- TO DO
Please give back, word for word, each line from the start of the entries through the one in which "的 +div+ 中](img/lvue_0410.png)" is found.

[Stored data entries]
=======
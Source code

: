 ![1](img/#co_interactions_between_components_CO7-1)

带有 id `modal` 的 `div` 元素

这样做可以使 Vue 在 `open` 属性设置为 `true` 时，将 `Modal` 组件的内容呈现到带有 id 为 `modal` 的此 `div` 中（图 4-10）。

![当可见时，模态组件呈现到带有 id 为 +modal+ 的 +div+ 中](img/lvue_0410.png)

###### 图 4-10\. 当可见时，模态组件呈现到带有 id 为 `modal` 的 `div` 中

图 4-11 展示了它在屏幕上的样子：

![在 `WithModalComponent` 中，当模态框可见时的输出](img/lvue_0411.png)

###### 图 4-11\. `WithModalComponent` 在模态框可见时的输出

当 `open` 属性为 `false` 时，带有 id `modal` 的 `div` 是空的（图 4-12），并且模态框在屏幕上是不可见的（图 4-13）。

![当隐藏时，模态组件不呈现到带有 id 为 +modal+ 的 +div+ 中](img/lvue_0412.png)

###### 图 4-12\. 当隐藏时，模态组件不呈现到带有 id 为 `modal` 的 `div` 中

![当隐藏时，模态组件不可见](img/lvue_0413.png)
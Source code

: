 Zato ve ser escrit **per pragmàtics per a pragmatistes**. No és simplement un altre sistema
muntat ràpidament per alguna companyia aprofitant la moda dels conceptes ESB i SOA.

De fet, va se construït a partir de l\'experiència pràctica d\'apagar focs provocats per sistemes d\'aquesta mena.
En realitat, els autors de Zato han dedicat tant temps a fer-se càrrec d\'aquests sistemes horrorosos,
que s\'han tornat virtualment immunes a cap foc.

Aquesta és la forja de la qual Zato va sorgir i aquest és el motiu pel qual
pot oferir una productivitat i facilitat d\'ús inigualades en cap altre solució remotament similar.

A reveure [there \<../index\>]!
=======
- OUTPUT
Source code

: ![1](img/#co_interactions_between_components_CO7-1)

带有 id `modal` 的 `div` 元素

这样做可以使 Vue 在 `open` 属性设置为 `true` 时，将 `Modal` 组件的内容呈现到带有 id 为 `modal` 的此 `div` 中（图 4-10）。

![当可见时，模态组件呈现到带有 id 为 +modal+ 的 +div+ 中](img/lvue_0410.png)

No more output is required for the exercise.